EXERCISE GOAL - Give back every line of the data, word for word.

Segment Start: DATA RECORDS

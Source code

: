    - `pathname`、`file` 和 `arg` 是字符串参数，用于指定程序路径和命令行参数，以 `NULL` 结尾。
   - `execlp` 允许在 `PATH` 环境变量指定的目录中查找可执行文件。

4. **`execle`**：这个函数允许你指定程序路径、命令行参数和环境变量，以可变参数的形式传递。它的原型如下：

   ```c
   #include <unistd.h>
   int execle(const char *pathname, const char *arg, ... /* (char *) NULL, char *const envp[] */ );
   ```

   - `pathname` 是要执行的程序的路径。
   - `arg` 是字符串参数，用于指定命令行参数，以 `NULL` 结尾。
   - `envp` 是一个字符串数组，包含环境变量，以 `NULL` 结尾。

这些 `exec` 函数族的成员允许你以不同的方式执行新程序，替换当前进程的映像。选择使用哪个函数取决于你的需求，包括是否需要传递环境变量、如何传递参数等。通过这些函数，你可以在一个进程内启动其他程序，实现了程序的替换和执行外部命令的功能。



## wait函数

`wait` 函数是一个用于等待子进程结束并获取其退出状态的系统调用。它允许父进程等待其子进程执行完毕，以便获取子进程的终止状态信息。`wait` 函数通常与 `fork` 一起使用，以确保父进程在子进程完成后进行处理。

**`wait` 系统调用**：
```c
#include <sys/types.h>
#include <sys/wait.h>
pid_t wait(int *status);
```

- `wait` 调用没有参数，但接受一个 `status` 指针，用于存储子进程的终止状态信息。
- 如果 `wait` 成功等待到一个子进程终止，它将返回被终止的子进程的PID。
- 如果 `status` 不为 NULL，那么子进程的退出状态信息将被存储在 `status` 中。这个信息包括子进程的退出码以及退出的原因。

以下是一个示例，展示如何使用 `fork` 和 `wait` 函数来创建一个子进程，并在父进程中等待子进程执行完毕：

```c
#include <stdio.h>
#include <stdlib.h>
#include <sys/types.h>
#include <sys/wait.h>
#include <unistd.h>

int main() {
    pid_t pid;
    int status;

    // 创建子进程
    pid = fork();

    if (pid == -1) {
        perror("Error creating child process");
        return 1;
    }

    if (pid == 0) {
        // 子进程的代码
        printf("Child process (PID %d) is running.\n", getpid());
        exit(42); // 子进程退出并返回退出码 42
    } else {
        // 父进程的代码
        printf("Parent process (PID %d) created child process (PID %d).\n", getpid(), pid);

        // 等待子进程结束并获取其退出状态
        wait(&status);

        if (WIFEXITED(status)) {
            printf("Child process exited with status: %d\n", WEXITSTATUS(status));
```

Segment End: DATA RECORDS

EXERCISE SOLUTION -
Source code

:    - `pathname`、`file` 和 `arg` 是字符串参数，用于指定程序路径和命令行参数，以 `NULL` 结尾。
   - `execlp` 允许在 `PATH` 环境变量指定的目录中查找可执行文件。

4. **`execle`**：这个函数允许你指定程序路径、命令行参数和环境变量，以可变参数的形式传递。它的原型如下：

   ```c
   #include <unistd.h>
   int execle(const char *pathname, const char *arg, ... /* (char *) NULL, char *const envp[] */ );
   ```

   - `pathname` 是要执行的程序的路径。
   - `arg` 是字符串参数，用于指定命令行参数，以 `NULL` 结尾。
   - `envp` 是一个字符串数组，包含环境变量，以 `NULL` 结尾。

这些 `exec` 函数族的成员允许你以不同的方式执行新程序，替换当前进程的映像。选择使用哪个函数取决于你的需求，包括是否需要传递环境变量、如何传递参数等。通过这些函数，你可以在一个进程内启动其他程序，实现了程序的替换和执行外部命令的功能。



## wait函数

`wait` 函数是一个用于等待子进程结束并获取其退出状态的系统调用。它允许父进程等待其子进程执行完毕，以便获取子进程的终止状态信息。`wait` 函数通常与 `fork` 一起使用，以确保父进程在子进程完成后进行处理。

**`wait` 系统调用**：
```c
#include <sys/types.h>
#include <sys/wait.h>
pid_t wait(int *status);
```

- `wait` 调用没有参数，但接受一个 `status` 指针，用于存储子进程的终止状态信息。
- 如果 `wait` 成功等待到一个子进程终止，它将返回被终止的子进程的PID。
- 如果 `status` 不为 NULL，那么子进程的退出状态信息将被存储在 `status` 中。这个信息包括子进程的退出码以及退出的原因。

以下是一个示例，展示如何使用 `fork` 和 `wait` 函数来创建一个子进程，并在父进程中等待子进程执行完毕：

```c
#include <stdio.h>
#include <stdlib.h>
#include <sys/types.h>
#include <sys/wait.h>
#include <unistd.h>

int main() {
    pid_t pid;
    int status;

    // 创建子进程
    pid = fork();

    if (pid == -1) {
        perror("Error creating child process");
        return 1;
    }

    if (pid == 0) {
        // 子进程的代码
        printf("Child process (PID %d) is running.\n", getpid());
        exit(42); // 子进程退出并返回退出码 42
    } else {
        // 父进程的代码
        printf("Parent process (PID %d) created child process (PID %d).\n", getpid(), pid);

        // 等待子进程结束并获取其退出状态
        wait(&status);

        if (WIFEXITED(status)) {
            printf("Child process exited with status: %d\n", WEXITSTATUS(status));
```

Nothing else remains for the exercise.